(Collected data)
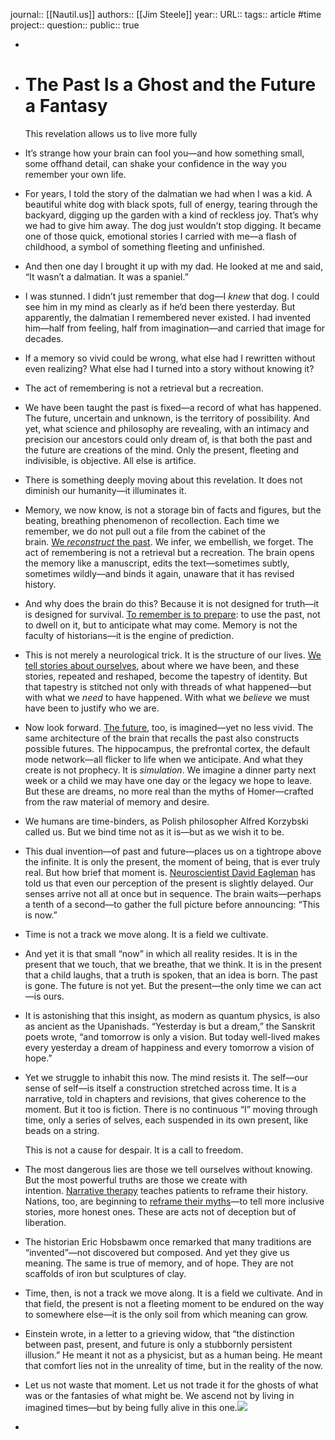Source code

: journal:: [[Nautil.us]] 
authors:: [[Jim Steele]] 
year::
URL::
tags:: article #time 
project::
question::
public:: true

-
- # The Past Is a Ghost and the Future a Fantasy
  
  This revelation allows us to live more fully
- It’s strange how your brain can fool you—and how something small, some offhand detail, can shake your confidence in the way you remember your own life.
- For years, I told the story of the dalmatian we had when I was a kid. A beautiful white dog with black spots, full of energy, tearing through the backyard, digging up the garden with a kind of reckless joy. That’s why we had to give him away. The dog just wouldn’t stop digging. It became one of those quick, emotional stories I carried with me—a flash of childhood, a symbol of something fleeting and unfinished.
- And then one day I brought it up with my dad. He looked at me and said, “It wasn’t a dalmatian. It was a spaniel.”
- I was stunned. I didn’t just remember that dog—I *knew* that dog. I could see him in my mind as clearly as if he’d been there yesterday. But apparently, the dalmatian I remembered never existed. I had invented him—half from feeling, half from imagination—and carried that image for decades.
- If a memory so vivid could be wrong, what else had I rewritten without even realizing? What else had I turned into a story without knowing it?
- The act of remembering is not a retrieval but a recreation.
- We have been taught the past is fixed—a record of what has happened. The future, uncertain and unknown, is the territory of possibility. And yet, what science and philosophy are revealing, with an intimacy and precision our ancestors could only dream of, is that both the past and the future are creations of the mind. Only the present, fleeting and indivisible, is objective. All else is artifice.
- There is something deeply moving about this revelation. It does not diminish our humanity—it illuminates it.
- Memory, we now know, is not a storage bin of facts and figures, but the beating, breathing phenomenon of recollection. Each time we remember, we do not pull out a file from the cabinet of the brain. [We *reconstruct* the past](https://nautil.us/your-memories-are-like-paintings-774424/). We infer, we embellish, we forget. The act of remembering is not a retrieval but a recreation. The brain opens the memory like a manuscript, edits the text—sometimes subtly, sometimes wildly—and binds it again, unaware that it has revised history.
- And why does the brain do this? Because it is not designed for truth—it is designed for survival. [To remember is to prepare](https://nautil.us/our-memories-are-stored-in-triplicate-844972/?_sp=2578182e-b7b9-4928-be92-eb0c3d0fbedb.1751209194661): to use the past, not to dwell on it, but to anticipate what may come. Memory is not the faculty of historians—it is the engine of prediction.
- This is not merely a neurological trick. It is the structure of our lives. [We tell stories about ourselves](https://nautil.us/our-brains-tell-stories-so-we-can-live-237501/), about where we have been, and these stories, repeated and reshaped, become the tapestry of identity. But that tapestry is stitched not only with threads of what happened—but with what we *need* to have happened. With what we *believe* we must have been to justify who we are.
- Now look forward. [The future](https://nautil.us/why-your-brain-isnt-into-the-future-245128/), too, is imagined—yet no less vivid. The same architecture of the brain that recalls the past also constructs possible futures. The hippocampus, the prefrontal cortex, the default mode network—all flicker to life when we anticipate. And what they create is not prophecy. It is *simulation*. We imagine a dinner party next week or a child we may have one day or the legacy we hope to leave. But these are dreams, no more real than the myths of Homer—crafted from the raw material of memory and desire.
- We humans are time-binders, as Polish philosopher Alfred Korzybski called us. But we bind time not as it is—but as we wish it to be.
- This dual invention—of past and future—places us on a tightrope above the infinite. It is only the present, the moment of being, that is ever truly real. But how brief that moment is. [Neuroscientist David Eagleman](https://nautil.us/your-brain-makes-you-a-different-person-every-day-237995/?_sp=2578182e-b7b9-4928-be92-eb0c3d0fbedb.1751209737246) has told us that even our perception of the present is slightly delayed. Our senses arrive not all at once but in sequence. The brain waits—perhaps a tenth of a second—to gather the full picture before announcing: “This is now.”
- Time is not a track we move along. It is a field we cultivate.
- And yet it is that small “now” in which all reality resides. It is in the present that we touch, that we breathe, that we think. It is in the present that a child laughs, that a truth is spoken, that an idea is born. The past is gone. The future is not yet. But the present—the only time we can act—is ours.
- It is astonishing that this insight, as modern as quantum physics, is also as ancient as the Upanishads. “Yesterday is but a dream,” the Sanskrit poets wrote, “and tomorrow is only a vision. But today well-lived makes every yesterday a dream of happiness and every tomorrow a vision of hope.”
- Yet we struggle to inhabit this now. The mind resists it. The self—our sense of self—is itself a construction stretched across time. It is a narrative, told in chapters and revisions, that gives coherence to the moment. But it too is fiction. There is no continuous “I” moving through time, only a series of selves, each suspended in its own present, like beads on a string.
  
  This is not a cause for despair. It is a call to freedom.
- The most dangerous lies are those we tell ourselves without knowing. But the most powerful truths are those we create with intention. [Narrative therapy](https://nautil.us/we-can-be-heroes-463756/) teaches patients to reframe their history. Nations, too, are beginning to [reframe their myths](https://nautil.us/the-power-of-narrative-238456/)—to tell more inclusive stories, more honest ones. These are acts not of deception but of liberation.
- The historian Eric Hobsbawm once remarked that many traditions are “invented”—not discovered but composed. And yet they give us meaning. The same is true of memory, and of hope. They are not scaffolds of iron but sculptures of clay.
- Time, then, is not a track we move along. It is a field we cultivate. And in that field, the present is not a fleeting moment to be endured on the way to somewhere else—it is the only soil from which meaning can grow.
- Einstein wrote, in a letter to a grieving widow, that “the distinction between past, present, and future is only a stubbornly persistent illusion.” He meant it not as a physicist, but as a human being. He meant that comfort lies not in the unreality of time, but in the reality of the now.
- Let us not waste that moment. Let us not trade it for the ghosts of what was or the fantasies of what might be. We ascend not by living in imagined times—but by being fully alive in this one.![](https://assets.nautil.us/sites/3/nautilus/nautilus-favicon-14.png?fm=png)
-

— TASK OBJECTIVE —
Above are the records; report each line in them that includes the word "revelation".

— WRITTEN RESPONSE —
  This revelation allows us to live more fully
- There is something deeply moving about this revelation. It does not diminish our humanity—it illuminates it.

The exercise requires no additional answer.